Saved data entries
□ □ □
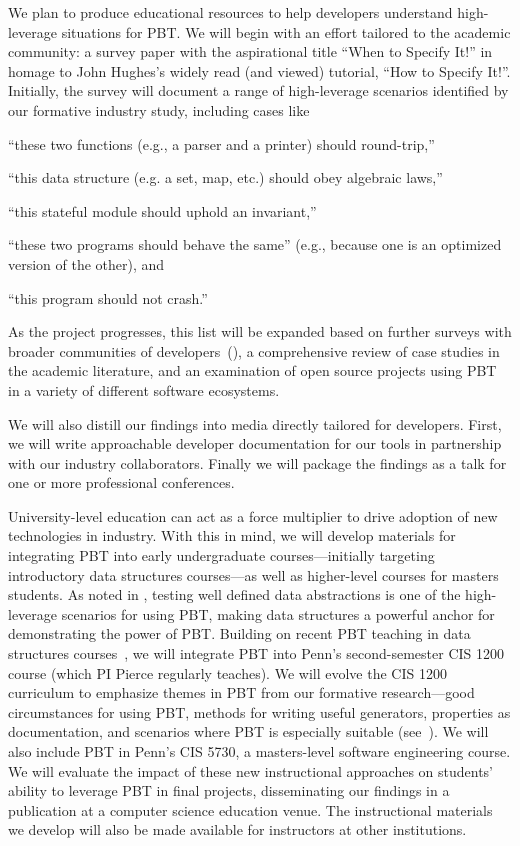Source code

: We plan to produce educational resources to help developers understand
high-leverage situations for PBT. We will begin with an effort
tailored to the academic community: a survey paper with the
aspirational title ``When to Specify It!'' in homage to John Hughes's
widely read (and viewed) tutorial, ``How to Specify It!''. Initially,
the survey will
document a  range of high-leverage scenarios identified by our formative
industry study, including cases like
\begin{enumerate*}[label=(\arabic{enumi})]
\item ``these two functions (e.g., a parser and a printer) should round-trip,''
\item ``this data structure (e.g. a set, map, etc.) should obey algebraic laws,''
\item ``this stateful module should uphold an invariant,''
\item ``these two programs should behave the same'' (e.g., because one
is an optimized version of the other),
and
\item ``this program should not crash.''
\end{enumerate*}
As the project progresses, this list will be expanded based on
further surveys with broader
communities of developers~(), a comprehensive
review of case studies in
the academic literature, and an examination of open source projects
using PBT in a
variety of different software ecosystems.

We will also distill our findings
into media directly tailored for developers. First, we will write
approachable developer documentation for our tools in partnership with
our industry
collaborators. Finally we will package the findings as a talk for one or more
professional conferences.

%
University-level education can act as a force
multiplier to drive adoption of new
technologies in industry.
With this in mind, we will develop materials for
integrating PBT into early undergraduate courses---initially targeting
introductory data structures
courses---as well as higher-level courses for masters students. As
noted in , testing well defined data
abstractions is one of the high-leverage scenarios for using PBT, making data
structures a powerful anchor for demonstrating the power of PBT.
%
Building on
recent PBT teaching in data structures
courses~\cite{wrenn2021using, nelson2021automated}, we will integrate PBT into
Penn's second-semester CIS 1200 course (which PI Pierce regularly teaches).
%
We
will evolve the CIS 1200 curriculum to emphasize themes in PBT from our
formative research---good circumstances for
using PBT, methods for writing useful generators, properties as
documentation, and scenarios where PBT is especially suitable
(see~).
%
We will also include PBT in Penn's CIS 5730, a masters-level software
engineering course.
%
We will evaluate the impact of these new
instructional approaches on students' ability to leverage PBT in final projects,
disseminating our findings in a publication at a computer science
education venue.
%
The instructional materials we develop will also be made available for
instructors at other institutions.

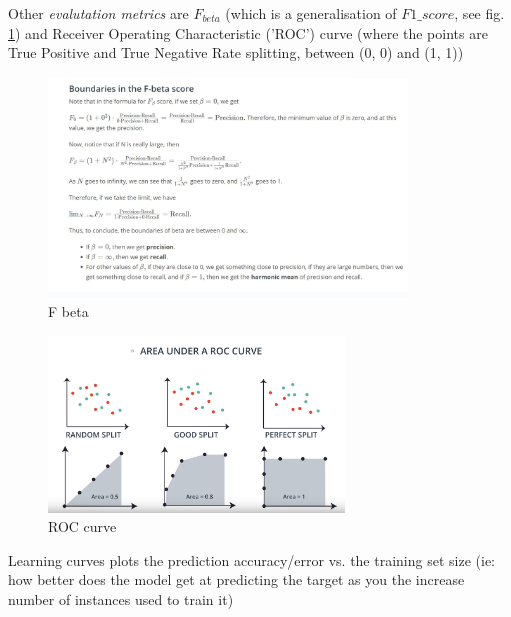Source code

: \documentclass[11pt]{article}
\begin{document}
Other \textit{evalutation metrics} are $F_{beta}$ (which is a generalisation of  $F1\_score$, see fig. \ref{F_beta_boundaries}) and Receiver Operating Characteristic ('ROC') curve (where the points are True Positive and True Negative Rate splitting, between (0, 0) and (1, 1))
\begin{figure}[htbp] 
	\centering
	\includegraphics[width=0.85\textwidth]{pics/F_beta_boundaries}
	\caption{F beta}  
	\label{F_beta_boundaries}
\end{figure}

\begin{figure}[htbp] 
	\centering
	\includegraphics[width=0.7\textwidth]{pics/ROC_curve}
	\caption{ROC curve}  
	\label{ROC_curve}
\end{figure}

Learning curves plots the prediction accuracy/error vs. the training set size (ie: how better does the model get at predicting the target as you the increase number of instances used to train it)
\end{document}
□ □ □
WHAT IS EXPECTED> Quote the records in their entirety, keeping the wording exact and excluding pictures.

WORKED SOLUTION>
Source code

: We plan to produce educational resources to help developers understand
high-leverage situations for PBT. We will begin with an effort
tailored to the academic community: a survey paper with the
aspirational title ``When to Specify It!'' in homage to John Hughes's
widely read (and viewed) tutorial, ``How to Specify It!''. Initially,
the survey will
document a  range of high-leverage scenarios identified by our formative
industry study, including cases like
\begin{enumerate*}[label=(\arabic{enumi})]
\item ``these two functions (e.g., a parser and a printer) should round-trip,''
\item ``this data structure (e.g. a set, map, etc.) should obey algebraic laws,''
\item ``this stateful module should uphold an invariant,''
\item ``these two programs should behave the same'' (e.g., because one
is an optimized version of the other),
and
\item ``this program should not crash.''
\end{enumerate*}
As the project progresses, this list will be expanded based on
further surveys with broader
communities of developers~(), a comprehensive
review of case studies in
the academic literature, and an examination of open source projects
using PBT in a
variety of different software ecosystems.

We will also distill our findings
into media directly tailored for developers. First, we will write
approachable developer documentation for our tools in partnership with
our industry
collaborators. Finally we will package the findings as a talk for one or more
professional conferences.

%
University-level education can act as a force
multiplier to drive adoption of new
technologies in industry.
With this in mind, we will develop materials for
integrating PBT into early undergraduate courses---initially targeting
introductory data structures
courses---as well as higher-level courses for masters students. As
noted in , testing well defined data
abstractions is one of the high-leverage scenarios for using PBT, making data
structures a powerful anchor for demonstrating the power of PBT.
%
Building on
recent PBT teaching in data structures
courses~\cite{wrenn2021using, nelson2021automated}, we will integrate PBT into
Penn's second-semester CIS 1200 course (which PI Pierce regularly teaches).
%
We
will evolve the CIS 1200 curriculum to emphasize themes in PBT from our
formative research---good circumstances for
using PBT, methods for writing useful generators, properties as
documentation, and scenarios where PBT is especially suitable
(see~).
%
We will also include PBT in Penn's CIS 5730, a masters-level software
engineering course.
%
We will evaluate the impact of these new
instructional approaches on students' ability to leverage PBT in final projects,
disseminating our findings in a publication at a computer science
education venue.
%
The instructional materials we develop will also be made available for
instructors at other institutions.

Source code

: \documentclass[11pt]{article}
\begin{document}
Other \textit{evalutation metrics} are $F_{beta}$ (which is a generalisation of  $F1\_score$, see fig. \ref{F_beta_boundaries}) and Receiver Operating Characteristic ('ROC') curve (where the points are True Positive and True Negative Rate splitting, between (0, 0) and (1, 1))
\begin{figure}[htbp] 
	\centering
	\includegraphics[width=0.85\textwidth]{pics/F_beta_boundaries}
	\caption{F beta}  
	\label{F_beta_boundaries}
\end{figure}

\begin{figure}[htbp] 
	\centering
	\includegraphics[width=0.7\textwidth]{pics/ROC_curve}
	\caption{ROC curve}  
	\label{ROC_curve}
\end{figure}

Learning curves plots the prediction accuracy/error vs. the training set size (ie: how better does the model get at predicting the target as you the increase number of instances used to train it)
\end{document}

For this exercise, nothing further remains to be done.